Melting Ice Caps: One Scientist’s Point of View

We've lost more than half the sea ice that used to be around in the 80s. We're continuing over this last decade this ever-increasing loss of ice during the summer, but also this startling thinning that's been going on as well. There's so much ice loss that the Arctic is in a new state. We're finding that it's thinner now, and that thinner ice is easier to melt than thick ice, and so all of this is setting the stage for predictions of an arctic that is ice free in summer months somewhere in the coming decades. So what we're talking about is the Earth's northern polar ice cap. What that's made of is ice that's floating on top of the Arctic Ocean, and this is ice that can be anywhere from like 3 feet at the thinnest to about 20 feet at the maximum. We're interested in this ice for a couple of reasons. The first thing is right now it functions like a giant mirror on the top of the planet. When sunlight comes in, it reflects those rays of light back into space.

Ice has very different reflectivity than water. As that ice retreats, we get more dark water exposed, now that solar radiation gets absorbed, and it heats up the water. That also increases the amount of ice that melts. Every winter it grows and then every summer it melts back. The reason people are concerned right now is that in the past few years, we've seen a dramatic summer melting that takes the ice back to a point that's far, far, far smaller than we've ever seen it before. In 2009, we set the stage for another year of this continued melting and reaching what are near record lows. The loss of arctic sea ice is profoundly important for the globe for a number of reasons. First of all, it's one of the biggest knobs on global weather. We have an ocean that used to be covered with a solid surface that's going away.

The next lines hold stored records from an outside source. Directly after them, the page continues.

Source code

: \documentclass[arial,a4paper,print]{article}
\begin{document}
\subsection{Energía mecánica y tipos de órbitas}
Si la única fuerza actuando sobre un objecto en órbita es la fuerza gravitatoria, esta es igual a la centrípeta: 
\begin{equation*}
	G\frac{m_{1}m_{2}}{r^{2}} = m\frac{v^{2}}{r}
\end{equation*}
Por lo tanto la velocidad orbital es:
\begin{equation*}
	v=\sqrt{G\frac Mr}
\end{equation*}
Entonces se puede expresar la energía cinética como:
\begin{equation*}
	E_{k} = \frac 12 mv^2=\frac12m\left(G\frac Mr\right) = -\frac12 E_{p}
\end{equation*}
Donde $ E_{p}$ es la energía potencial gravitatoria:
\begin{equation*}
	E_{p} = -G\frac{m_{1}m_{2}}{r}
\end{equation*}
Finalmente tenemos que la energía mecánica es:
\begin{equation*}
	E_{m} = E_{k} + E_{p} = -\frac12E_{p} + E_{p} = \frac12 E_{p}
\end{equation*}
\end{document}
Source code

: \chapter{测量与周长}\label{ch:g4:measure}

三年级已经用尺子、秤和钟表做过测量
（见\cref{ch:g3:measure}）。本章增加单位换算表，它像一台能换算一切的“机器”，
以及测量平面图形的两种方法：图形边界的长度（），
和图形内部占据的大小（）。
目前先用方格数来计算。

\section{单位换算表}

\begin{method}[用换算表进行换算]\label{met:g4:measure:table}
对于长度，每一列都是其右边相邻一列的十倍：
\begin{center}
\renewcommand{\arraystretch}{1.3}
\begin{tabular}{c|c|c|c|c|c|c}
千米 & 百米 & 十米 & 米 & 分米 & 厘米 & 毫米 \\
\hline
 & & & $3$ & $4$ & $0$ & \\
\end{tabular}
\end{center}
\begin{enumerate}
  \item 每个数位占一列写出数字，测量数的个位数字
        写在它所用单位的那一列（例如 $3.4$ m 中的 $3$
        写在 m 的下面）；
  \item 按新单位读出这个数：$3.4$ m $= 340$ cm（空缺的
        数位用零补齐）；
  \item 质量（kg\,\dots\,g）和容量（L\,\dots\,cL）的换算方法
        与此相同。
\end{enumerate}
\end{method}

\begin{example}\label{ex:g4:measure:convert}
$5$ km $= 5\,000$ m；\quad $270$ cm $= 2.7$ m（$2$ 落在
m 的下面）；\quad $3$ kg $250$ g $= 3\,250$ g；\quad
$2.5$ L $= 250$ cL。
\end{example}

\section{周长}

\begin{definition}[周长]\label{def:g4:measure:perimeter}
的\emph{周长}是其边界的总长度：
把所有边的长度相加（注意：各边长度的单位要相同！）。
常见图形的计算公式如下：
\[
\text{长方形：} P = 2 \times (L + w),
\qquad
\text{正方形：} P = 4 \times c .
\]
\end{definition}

It affects the position of the jet stream, which will now extend further north and further south and cause blocking patterns that could increase those periods of extreme heat and extreme cold in the US. That's just kindof the simplest thing, it could also affect storm tracks like superstorm Sandy. It could also affect globally those weather patterns and those are the kind of cutting edge research questions we're working on right now. The Arctic has massive stores of methane in the permafrost and also on the seabed. As we lose the sea ice, we have more heat going into the ocean and we can also transport that heat, cause more permafrost thawing, destabilize the seabed, and potentially trip the release of all this methane, which could cause big spikes in global temperature. The Polar Regions heat up faster than the rest of the planet, and that's exactly what we're seeing in the arctic. Finally, the arctic is just one of the most fascinating, least explored places on Earth. You know you have the amazing animals like polar bears, and you have this really interesting ecosystem involving things like algae forming near the surface and sinking to the bed and creating this rich Benthic environment that walruses then come in and exploit, and all of that is changing right now in real time.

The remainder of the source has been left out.